Figures 5 and 6 show the variations of \(\eta/s\) and \(\zeta/s\) with temperature and angular velocity, respectively. A decreasing trend of \(\eta/s\) with angular velocity is observed, in contrast to its rising trend with temperature (figure 5). At low temperatures, the effect of rotation on \(\eta/s\) is more pronounced. On the other hand, as the temperature increases, the influence of rotation on \(\eta/s\) gets suppressed. This suppression can be understood from the fact that, at high temperatures, the energy scale associated with the temperature dominates over the energy scale related to the angular velocity. Furthermore, the rotation of the QGP medium pushes the ratio \(\eta/s\) closer to the conjectured lower bound \(1/(4\pi)\), indicating a nearly perfect fluid characteristic of the medium. Generally, in a conformally symmetric medium, the ratio \(\zeta/s\) approaches zero. However, our results show that the rotation enhances the value of \(\zeta/s\) compared to the stationary case (figure 6), with this effect being more pronounced at low temperatures than at high temperatures. Consequently, the medium deviates away from conformal symmetry as angular velocity increases.

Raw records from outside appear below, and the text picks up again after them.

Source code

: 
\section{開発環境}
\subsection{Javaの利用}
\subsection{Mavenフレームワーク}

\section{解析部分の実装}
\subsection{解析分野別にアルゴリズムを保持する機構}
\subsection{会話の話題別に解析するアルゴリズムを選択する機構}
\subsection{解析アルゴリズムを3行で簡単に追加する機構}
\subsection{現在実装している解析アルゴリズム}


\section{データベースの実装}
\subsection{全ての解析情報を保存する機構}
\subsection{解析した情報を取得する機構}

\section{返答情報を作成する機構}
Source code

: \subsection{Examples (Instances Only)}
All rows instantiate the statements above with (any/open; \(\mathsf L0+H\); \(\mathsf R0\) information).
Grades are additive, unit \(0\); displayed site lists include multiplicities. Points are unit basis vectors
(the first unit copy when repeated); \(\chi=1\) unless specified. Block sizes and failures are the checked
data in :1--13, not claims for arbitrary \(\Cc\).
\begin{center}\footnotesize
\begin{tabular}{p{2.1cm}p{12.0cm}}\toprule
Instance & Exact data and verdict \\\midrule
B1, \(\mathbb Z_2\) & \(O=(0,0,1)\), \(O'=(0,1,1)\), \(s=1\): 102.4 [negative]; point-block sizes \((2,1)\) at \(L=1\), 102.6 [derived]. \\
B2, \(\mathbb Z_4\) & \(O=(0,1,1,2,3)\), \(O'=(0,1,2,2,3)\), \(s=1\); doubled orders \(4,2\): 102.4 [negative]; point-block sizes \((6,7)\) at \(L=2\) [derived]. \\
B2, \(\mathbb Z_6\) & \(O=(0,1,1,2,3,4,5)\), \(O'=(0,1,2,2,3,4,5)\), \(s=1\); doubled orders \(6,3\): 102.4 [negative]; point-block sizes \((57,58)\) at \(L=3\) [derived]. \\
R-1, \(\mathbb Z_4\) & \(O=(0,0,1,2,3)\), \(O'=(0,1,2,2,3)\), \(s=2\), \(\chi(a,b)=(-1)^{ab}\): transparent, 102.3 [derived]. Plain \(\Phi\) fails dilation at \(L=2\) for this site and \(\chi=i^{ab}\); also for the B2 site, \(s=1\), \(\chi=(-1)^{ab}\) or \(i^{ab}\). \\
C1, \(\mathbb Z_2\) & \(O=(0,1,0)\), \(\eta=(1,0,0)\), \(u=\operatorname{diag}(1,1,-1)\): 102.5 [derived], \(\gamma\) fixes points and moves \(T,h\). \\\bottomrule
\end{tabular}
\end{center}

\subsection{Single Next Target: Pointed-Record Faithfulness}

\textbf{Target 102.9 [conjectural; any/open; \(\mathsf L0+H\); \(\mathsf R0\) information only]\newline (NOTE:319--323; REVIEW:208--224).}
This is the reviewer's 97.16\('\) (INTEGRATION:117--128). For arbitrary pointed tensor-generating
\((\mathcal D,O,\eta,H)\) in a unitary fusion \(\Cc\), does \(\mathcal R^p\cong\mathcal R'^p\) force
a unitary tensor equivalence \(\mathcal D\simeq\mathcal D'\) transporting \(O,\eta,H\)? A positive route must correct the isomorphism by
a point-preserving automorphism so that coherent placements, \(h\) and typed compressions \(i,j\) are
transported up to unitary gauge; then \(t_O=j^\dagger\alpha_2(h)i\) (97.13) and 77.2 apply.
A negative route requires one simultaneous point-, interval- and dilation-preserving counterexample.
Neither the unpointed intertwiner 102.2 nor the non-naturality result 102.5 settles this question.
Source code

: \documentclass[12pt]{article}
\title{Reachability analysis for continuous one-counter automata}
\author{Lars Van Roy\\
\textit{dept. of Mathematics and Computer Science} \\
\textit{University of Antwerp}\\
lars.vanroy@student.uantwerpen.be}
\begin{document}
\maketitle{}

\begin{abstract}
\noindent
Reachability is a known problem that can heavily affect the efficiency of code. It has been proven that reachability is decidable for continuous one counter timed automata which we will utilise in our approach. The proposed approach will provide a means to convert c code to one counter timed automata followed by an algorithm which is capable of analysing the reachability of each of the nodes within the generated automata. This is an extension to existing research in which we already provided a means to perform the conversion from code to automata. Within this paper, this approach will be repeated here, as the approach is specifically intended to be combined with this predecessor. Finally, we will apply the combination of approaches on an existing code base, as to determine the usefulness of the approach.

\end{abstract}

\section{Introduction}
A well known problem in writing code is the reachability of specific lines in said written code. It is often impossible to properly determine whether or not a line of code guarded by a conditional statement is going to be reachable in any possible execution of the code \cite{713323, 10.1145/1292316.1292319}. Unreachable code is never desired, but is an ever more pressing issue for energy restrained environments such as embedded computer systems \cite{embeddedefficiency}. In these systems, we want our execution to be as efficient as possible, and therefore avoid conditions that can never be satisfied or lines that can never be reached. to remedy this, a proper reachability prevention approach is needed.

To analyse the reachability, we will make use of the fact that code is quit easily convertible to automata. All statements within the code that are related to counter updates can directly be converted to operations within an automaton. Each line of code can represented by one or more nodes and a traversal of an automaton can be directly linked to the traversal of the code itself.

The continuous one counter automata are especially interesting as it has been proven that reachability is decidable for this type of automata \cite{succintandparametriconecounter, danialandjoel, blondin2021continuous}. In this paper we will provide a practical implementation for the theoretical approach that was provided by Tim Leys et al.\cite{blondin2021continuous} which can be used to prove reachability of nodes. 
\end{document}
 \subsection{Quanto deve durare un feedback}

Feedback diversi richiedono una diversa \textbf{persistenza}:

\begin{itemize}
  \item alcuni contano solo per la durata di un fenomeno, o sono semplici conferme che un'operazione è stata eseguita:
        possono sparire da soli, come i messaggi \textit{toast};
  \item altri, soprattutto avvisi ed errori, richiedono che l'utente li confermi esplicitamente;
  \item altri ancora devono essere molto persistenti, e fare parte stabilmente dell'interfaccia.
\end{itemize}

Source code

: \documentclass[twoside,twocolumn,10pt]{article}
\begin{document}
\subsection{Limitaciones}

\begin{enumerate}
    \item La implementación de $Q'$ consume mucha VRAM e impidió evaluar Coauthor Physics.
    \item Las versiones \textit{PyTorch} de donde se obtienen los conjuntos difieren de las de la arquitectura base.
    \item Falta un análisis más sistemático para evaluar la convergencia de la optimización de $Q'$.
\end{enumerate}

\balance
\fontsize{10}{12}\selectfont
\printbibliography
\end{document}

4.3 Bjorken expansion of rotating matter↩︎

For a rotating medium produced in ultrarelativistic heavy-ion collisions, there exist plausible effects of angular velocity on both its static and dynamic properties. The rapid rotation exists for a longer time due to the conservation of the total angular momentum. This motivates us to study the effect of rotation on the hydrodynamic evolution of matter produced in ultrarelativistic heavy-ion collisions.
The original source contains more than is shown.